Facing a rebellion by community boards across the city against zoning proposals that are crucial to the administration’s affordable housing plan, Mayor de Blasio’s housing chief last week argued that—contrary to conventional wisdom—gentrification does not displace low-income New Yorkers.
“Most of the more recent and more rigorous studies of gentrification find that, actually, poor residents and poor households—especially renters—do not move out of gentrifying neighborhoods at unusually high rates,” Commissioner of Housing Preservation and Development Vicki Been said in a speech at the New York Law School.
Noting that low-income families typically have a high rate of housing instability even without gentrification, Been added: “Most of the research show that renters move away no more often and in many cases less often in gentrifying than in less gentrifying neighborhoods.”
Been based that claim on at least five articles published over the past 11 years.
The first, a 2004 paper by Lance Freeman and Frank Braconi, looked at gentrification in New York City from 1991 to 1999, focusing on Chelsea, Harlem, the Lower East Side, Morningside Heights, Fort Greene, park Slope and Williamsburg.

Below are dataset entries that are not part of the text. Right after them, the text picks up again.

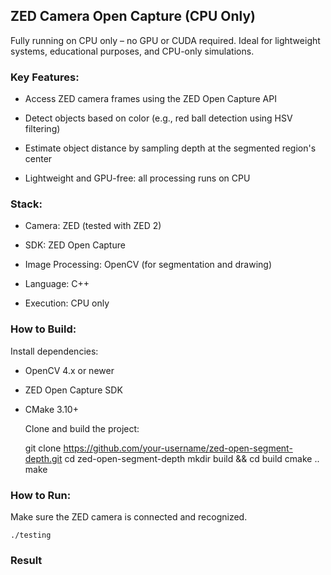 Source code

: ## ZED Camera Open Capture (CPU Only)

Fully running on CPU only – no GPU or CUDA required. Ideal for lightweight systems, educational purposes, and CPU-only simulations.

### Key Features:

  - Access ZED camera frames using the ZED Open Capture API

  - Detect objects based on color (e.g., red ball detection using HSV filtering)

  - Estimate object distance by sampling depth at the segmented region's center

  - Lightweight and GPU-free: all processing runs on CPU

### Stack:

  - Camera: ZED (tested with ZED 2)

  - SDK: ZED Open Capture

  - Image Processing: OpenCV (for segmentation and drawing)

  - Language: C++

  - Execution: CPU only

### How to Build:

Install dependencies:

  - OpenCV 4.x or newer

  - ZED Open Capture SDK

  - CMake 3.10+

    Clone and build the project:

      git clone https://github.com/your-username/zed-open-segment-depth.git
      cd zed-open-segment-depth
      mkdir build && cd build
      cmake ..
      make

### How to Run:

Make sure the ZED camera is connected and recognized.

    ./testing

### Result

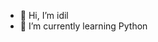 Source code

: - 👋 Hi, I’m idil
- 🌱 I’m currently learning Python

<!---
idilber/idilber is a ✨ special ✨ repository because its `README.md` (this file) appears on your GitHub profile.
You can click the Preview link to take a look at your changes.
--->
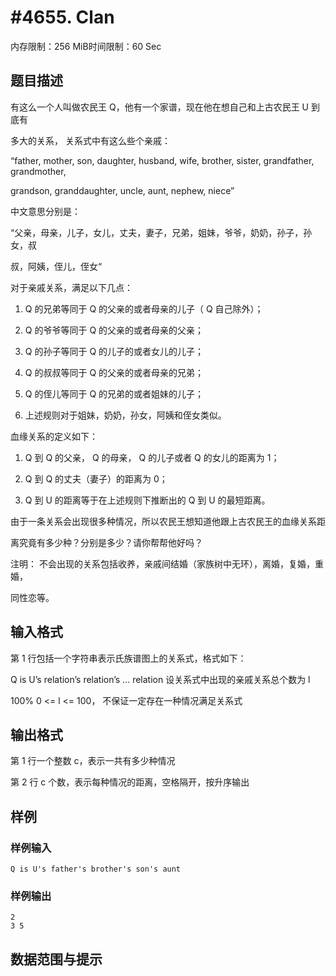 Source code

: # #4655. Clan

内存限制：256 MiB时间限制：60 Sec

## 题目描述

有这么一个人叫做农民王 Q，他有一个家谱，现在他在想自己和上古农民王 U 到底有

多大的关系， 关系式中有这么些个亲戚：

&ldquo;father, mother, son, daughter, husband, wife, brother, sister, grandfather, grandmother,

grandson, granddaughter, uncle, aunt, nephew, niece&rdquo;

中文意思分别是：

&ldquo;父亲，母亲，儿子，女儿，丈夫，妻子，兄弟，姐妹，爷爷，奶奶，孙子，孙女，叔

叔，阿姨，侄儿，侄女&ldquo;

对于亲戚关系，满足以下几点：

1. Q 的兄弟等同于 Q 的父亲的或者母亲的儿子（ Q 自己除外）；

2. Q 的爷爷等同于 Q 的父亲的或者母亲的父亲；

3. Q 的孙子等同于 Q 的儿子的或者女儿的儿子；

4. Q 的叔叔等同于 Q 的父亲的或者母亲的兄弟；

5. Q 的侄儿等同于 Q 的兄弟的或者姐妹的儿子；

6. 上述规则对于姐妹，奶奶，孙女，阿姨和侄女类似。

血缘关系的定义如下：

1. Q 到 Q 的父亲， Q 的母亲， Q 的儿子或者 Q 的女儿的距离为 1；

2. Q 到 Q 的丈夫（妻子）的距离为 0；

3. Q 到 U 的距离等于在上述规则下推断出的 Q 到 U 的最短距离。

由于一条关系会出现很多种情况，所以农民王想知道他跟上古农民王的血缘关系距

离究竟有多少种？分别是多少？请你帮帮他好吗？

注明： 不会出现的关系包括收养，亲戚间结婚（家族树中无环），离婚，复婚，重婚，

同性恋等。

## 输入格式

第 1 行包括一个字符串表示氏族谱图上的关系式，格式如下：

Q is U&rsquo;s relation&rsquo;s relation&rsquo;s &hellip; relation 设关系式中出现的亲戚关系总个数为 l

100% 0 <= l <= 100， 不保证一定存在一种情况满足关系式

## 输出格式

第 1 行一个整数 c，表示一共有多少种情况

第 2 行 c 个数，表示每种情况的距离，空格隔开，按升序输出

## 样例

### 样例输入

    
    Q is U's father's brother's son's aunt
    
    

### 样例输出

    
    2
    3 5
    

## 数据范围与提示
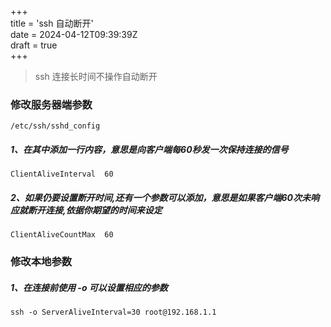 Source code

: +++  
title = 'ssh 自动断开'  
date = 2024-04-12T09:39:39Z  
draft = true  
+++

> ssh 连接长时间不操作自动断开

### 修改服务器端参数

`
/etc/ssh/sshd_config
`

##### 1、在其中添加一行内容，意思是向客户端每60秒发一次保持连接的信号

`
ClientAliveInterval  60
`

##### 2、如果仍要设置断开时间,还有一个参数可以添加，意思是如果客户端60次未响应就断开连接,依据你期望的时间来设定

`
ClientAliveCountMax  60
`

### 修改本地参数

##### 1、在连接前使用 -o 可以设置相应的参数

`
ssh -o ServerAliveInterval=30 root@192.168.1.1
`

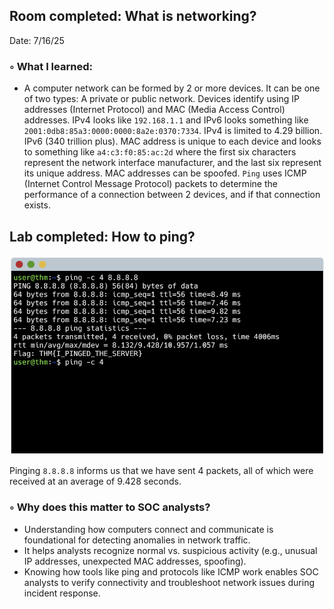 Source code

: ## Room completed: What is networking?

Date: 7/16/25

### ◦ What I learned:  

- A computer network can be formed by 2 or more devices. It can be one of two types: A private or public network. 
Devices identify using IP addresses (Internet Protocol) and MAC (Media Access Control) addresses. 
IPv4 looks like `192.168.1.1`  and IPv6 looks something like `2001:0db8:85a3:0000:0000:8a2e:0370:7334`. IPv4 is limited to 4.29 billion. 
IPv6 (340 trillion plus). MAC address is unique to each device and looks to something like `a4:c3:f0:85:ac:2d` where the first 
six characters represent the network interface manufacturer, and the last six represent its unique address. MAC addresses can 
be spoofed. `Ping` uses ICMP (Internet Control Message Protocol) packets to determine the performance of a connection between 2 
devices, and if that connection exists.

## Lab completed: How to ping?
![How to ping](../../assets/pinging1.png)

Pinging `8.8.8.8` informs us that we have sent 4 packets, all of which were received at an average of 9.428 seconds.
###  ◦ Why does this matter to SOC analysts?
- Understanding how computers connect and communicate is foundational for detecting anomalies in network traffic.  
- It helps analysts recognize normal vs. suspicious activity (e.g., unusual IP addresses, unexpected MAC addresses, spoofing).  
- Knowing how tools like ping and protocols like ICMP work enables SOC analysts to verify connectivity and troubleshoot network issues during incident response.
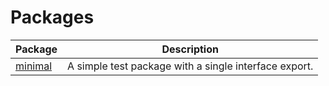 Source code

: # Packages

| Package | Description |
| --- | --- |
| [minimal](docs/minimal) | A simple test package with a single interface export. |
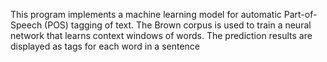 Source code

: This program implements a machine learning model for automatic Part-of-Speech (POS) tagging of text.
The Brown corpus is used to train a neural network that learns context windows of words.
The prediction results are displayed as tags for each word in a sentence
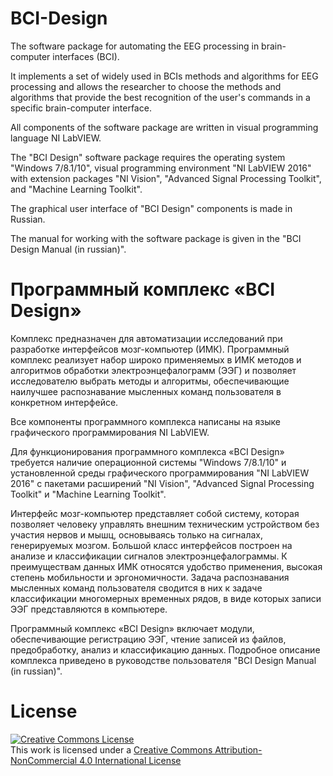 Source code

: # BCI-Design
The software package for automating the EEG processing in brain-computer interfaces (BCI).

It implements a set of widely used in BCIs methods and algorithms for EEG processing and allows the researcher to choose the methods and algorithms that provide the best recognition of the user's commands in a specific brain-computer interface. 

All components of the software package are written in visual programming language NI LabVIEW. 

The "BCI Design" software package requires the operating system "Windows 7/8.1/10", visual programming environment "NI LabVIEW 2016" with extension packages "NI Vision", "Advanced Signal Processing Toolkit", and "Machine Learning Toolkit".

The graphical user interface of "BCI Design" components is made in Russian.

The manual for working with the software package is given in the "BCI Design Manual (in russian)".

# Программный комплекс «BCI Design» 
Комплекс предназначен для автоматизации исследований при разработке интерфейсов мозг-компьютер (ИМК). Программный комплекс реализует набор широко применяемых в ИМК методов и алгоритмов обработки электроэнцефалограмм (ЭЭГ) и позволяет исследователю выбрать методы и алгоритмы, обеспечивающие наилучшее распознавание мысленных команд пользователя в конкретном интерфейсе.

Все компоненты программного комплекса написаны на языке графического программирования NI LabVIEW.

Для функционирования программного комплекса «BCI Design» требуется наличие операционной системы "Windows 7/8.1/10" и установленной среды графического программирования "NI LabVIEW 2016" с пакетами расширений "NI Vision", "Advanced Signal Processing Toolkit" и "Machine Learning Toolkit".

Интерфейс мозг-компьютер представляет собой систему, которая позволяет человеку управлять внешним техническим устройством без участия нервов и мышц, основываясь только на сигналах, генерируемых мозгом. Большой класс интерфейсов построен на анализе и классификации сигналов электроэнцефалограммы. К преимуществам данных ИМК относятся удобство применения, высокая степень мобильности и эргономичности. Задача распознавания мысленных команд пользователя сводится в них к задаче классификации многомерных временных рядов, в виде которых записи ЭЭГ представляются в компьютере.

Программный комплекс «BCI Design» включает модули, обеспечивающие регистрацию ЭЭГ, чтение записей из файлов, предобработку, анализ и классификацию данных. Подробное описание комплекса приведено в руководстве пользователя "BCI Design Manual (in russian)".

# License
<a rel="license" href="http://creativecommons.org/licenses/by-nc/4.0/"><img alt="Creative Commons License" style="border-width:0" src="https://i.creativecommons.org/l/by-nc/4.0/88x31.png" /></a><br />This work is licensed under a <a rel="license" href="http://creativecommons.org/licenses/by-nc/4.0/">Creative Commons Attribution-NonCommercial 4.0 International License</a>
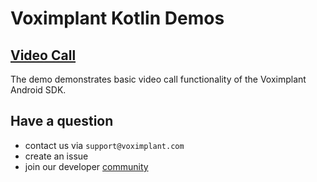 # Voximplant Kotlin Demos

## [Video Call](videocall)
The demo demonstrates basic video call functionality of the Voximplant Android SDK.

## Have a question
- contact us via `support@voximplant.com`
- create an issue
- join our developer [community](https://discord.gg/sfCbT5u) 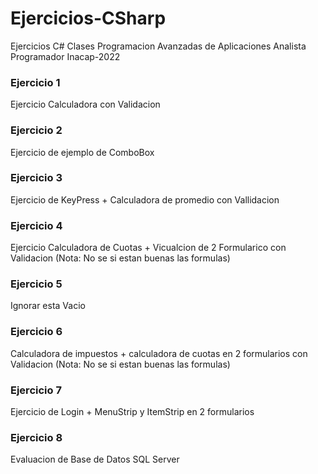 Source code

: # Ejercicios-CSharp
Ejercicios C# Clases Programacion Avanzadas de Aplicaciones Analista Programador Inacap-2022

### Ejercicio 1
Ejercicio Calculadora con Validacion

### Ejercicio 2
Ejercicio de ejemplo de ComboBox

### Ejercicio 3
Ejercicio de KeyPress + Calculadora de promedio con Vallidacion

### Ejercicio 4
Ejercicio Calculadora de Cuotas + Vicualcion de 2 Formularico con Validacion (Nota: No se si estan buenas las formulas)

### Ejercicio 5
Ignorar esta Vacio

### Ejercicio 6
Calculadora de impuestos + calculadora de cuotas en 2 formularios con Validacion (Nota: No se si estan buenas las formulas)

### Ejercicio 7
Ejercicio de Login + MenuStrip y ItemStrip en 2 formularios

### Ejercicio 8
Evaluacion de Base de Datos SQL Server
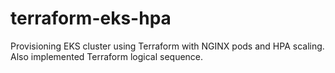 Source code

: # terraform-eks-hpa
Provisioning EKS cluster using Terraform with NGINX pods and HPA scaling. Also implemented Terraform logical sequence.
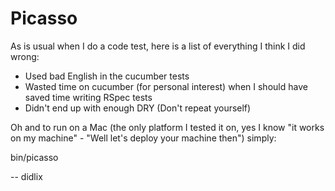 Picasso
=======

As is usual when I do a code test, here is a list of everything I think I did wrong:

- Used bad English in the cucumber tests
- Wasted time on cucumber (for personal interest) when I should have saved time writing RSpec tests
- Didn't end up with enough DRY (Don't repeat yourself)

Oh and to run on a Mac (the only platform I tested it on, yes I know "it works on my machine" - "Well let's deploy your machine then") simply:

bin/picasso

--
didlix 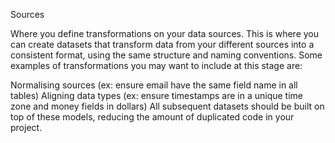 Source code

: Sources

Where you define transformations on your data sources. This is where you can create datasets that transform data from your different sources into a consistent format, using the same structure and naming conventions. Some examples of transformations you may want to include at this stage are:

Normalising sources (ex: ensure email have the same field name in all tables)
Aligning data types (ex: ensure timestamps are in a unique time zone and money fields in dollars)
All subsequent datasets should be built on top of these models, reducing the amount of duplicated code in your project.
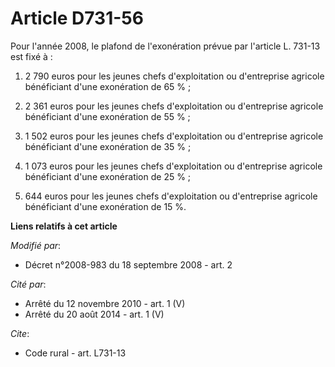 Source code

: # Article D731-56

Pour l'année 2008, le plafond de l'exonération prévue par l'article L. 731-13 est fixé à : 

1. 2 790 euros pour les jeunes chefs d'exploitation ou d'entreprise agricole bénéficiant d'une exonération de 65 % ; 

2. 2 361 euros pour les jeunes chefs d'exploitation ou d'entreprise agricole bénéficiant d'une exonération de 55 % ; 

3. 1 502 euros pour les jeunes chefs d'exploitation ou d'entreprise agricole bénéficiant d'une exonération de 35 % ; 

4. 1 073 euros pour les jeunes chefs d'exploitation ou d'entreprise agricole bénéficiant d'une exonération de 25 % ; 

5. 644 euros pour les jeunes chefs d'exploitation ou d'entreprise agricole bénéficiant d'une exonération de 15 %.

**Liens relatifs à cet article**

_Modifié par_:

  - Décret n°2008-983 du 18 septembre 2008 - art. 2

_Cité par_:

  - Arrêté du 12 novembre 2010 - art. 1 (V)
  - Arrêté du 20 août 2014 - art. 1 (V)

_Cite_:

  - Code rural - art. L731-13
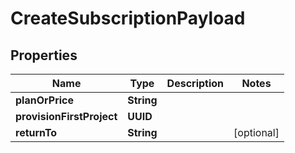 

# CreateSubscriptionPayload


## Properties

Name | Type | Description | Notes
------------ | ------------- | ------------- | -------------
**planOrPrice** | **String** |  | 
**provisionFirstProject** | **UUID** |  | 
**returnTo** | **String** |  |  [optional]




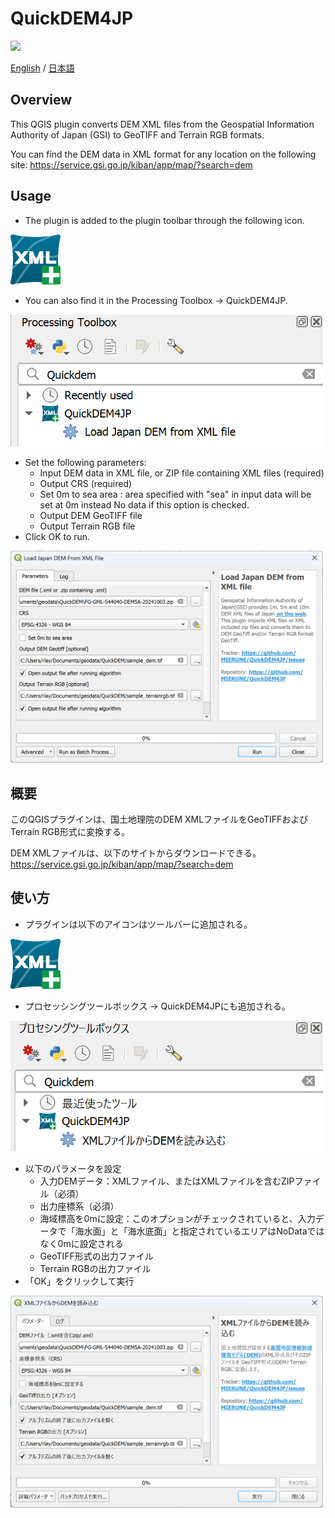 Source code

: # QuickDEM4JP

![](./docs/img/quickdemdemo.gif)


[English](#Overview) / [日本語](#概要)

## Overview

This QGIS plugin converts DEM XML files from the Geospatial Information Authority of Japan (GSI) to GeoTIFF and Terrain RGB formats.

You can find the DEM data in XML format for any location on the following site: https://service.gsi.go.jp/kiban/app/map/?search=dem

## Usage

- The plugin is added to the plugin toolbar through the following icon.

<img src="./icon.png" alt="" width="80">

- You can also find it in the Processing Toolbox -> QuickDEM4JP.

<img src="./docs/img/processing_en.png" alt="" width="500">

- Set the following parameters:
  - Input DEM data in XML file, or ZIP file containing XML files (required)
  - Output CRS (required)
  - Set 0m to sea area : area specified with "sea" in input data will be set at 0m instead No data if this option is checked.  
  - Output DEM GeoTIFF file
  - Output Terrain RGB file
- Click OK to run.

<img src="./docs/img/ui_en.png" alt="" width="500">


## 概要

このQGISプラグインは、国土地理院のDEM XMLファイルをGeoTIFFおよびTerrain RGB形式に変換する。

DEM XMLファイルは、以下のサイトからダウンロードできる。
https://service.gsi.go.jp/kiban/app/map/?search=dem

## 使い方

- プラグインは以下のアイコンはツールバーに追加される。

<img src="./icon.png" alt="" width="80">

- プロセッシングツールボックス -> QuickDEM4JPにも追加される。

<img src="./docs/img/processing_ja.png" alt="" width="500">

- 以下のパラメータを設定
  - 入力DEMデータ：XMLファイル、またはXMLファイルを含むZIPファイル（必須）
  - 出力座標系（必須）
  - 海域標高を0mに設定：このオプションがチェックされていると、入力データで「海水面」と「海水底面」と指定されているエリアはNoDataではなく0mに設定される
  - GeoTIFF形式の出力ファイル
  - Terrain RGBの出力ファイル
- 「OK」をクリックして実行

<img src="./docs/img/ui_ja.png" alt="" width="500">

Each of those neighborhoods had a higher proportion of white people, higher average rents, higher average incomes and higher educational attainment at the end of the study period. Compared to other neighborhoods of the city, however, low-income people in those gentrifying areas were 19 percent less likely to move. In 2005, Freeman wrote about the topic again, using national data. This time, he didn’t find lower mobility in gentrifying areas: Instead, he found a modest increase in displacement in those neighborhoods, but it wasn’t any higher for poor people.
A 2010 paper by Ingrid Gould Ellen and Katherine M. O’Regan, two researchers at the Furman Center, which Been led at the time, produced perhaps the most sanguine results:
… [T]he picture our analyses paint of gentrification is one in which original residents are much less harmed than is typically assumed. They do not appear to be displaced in the course of change; they experience modest gains in income during the process, and they are more satisfied with this neighborhoods in the wake of the change.
That paper, which used Census data and examined neighborhood changes in the 1990s, also found no evidence that neighborhoods that experienced a gain in income relative to the metro area as a whole saw an increase in the percentage of residents who were white. “Of course, each of these findings is based on averages; some individual neighborhoods naturally followed a different course,” the researchers noted.
Indeed, these empirical studies clash directly with what seems to the naked eye to be true in some of those very neighborhoods Freeman and Braconi examined 11 years ago. How is it those communities have changed so visibly if the evidence suggests the process at play there does not typically uproot poor people?
In his 2005 work, Freeman makes an important point: What was significant in the data he studied was not so much who was or wasn’t being driven out of gentrifying neighborhoods but who was coming in: people more likely to be white and with higher incomes than the original residents. Other research indicates that, as one might expect, poor people are less able to move into gentrifying areas than other neighborhoods. And a study of gentrification in England and Wales by Freeman, Adele Cassola and Tiacheng Cai that was published this year noted that low-income households have much higher turnover rates than other households.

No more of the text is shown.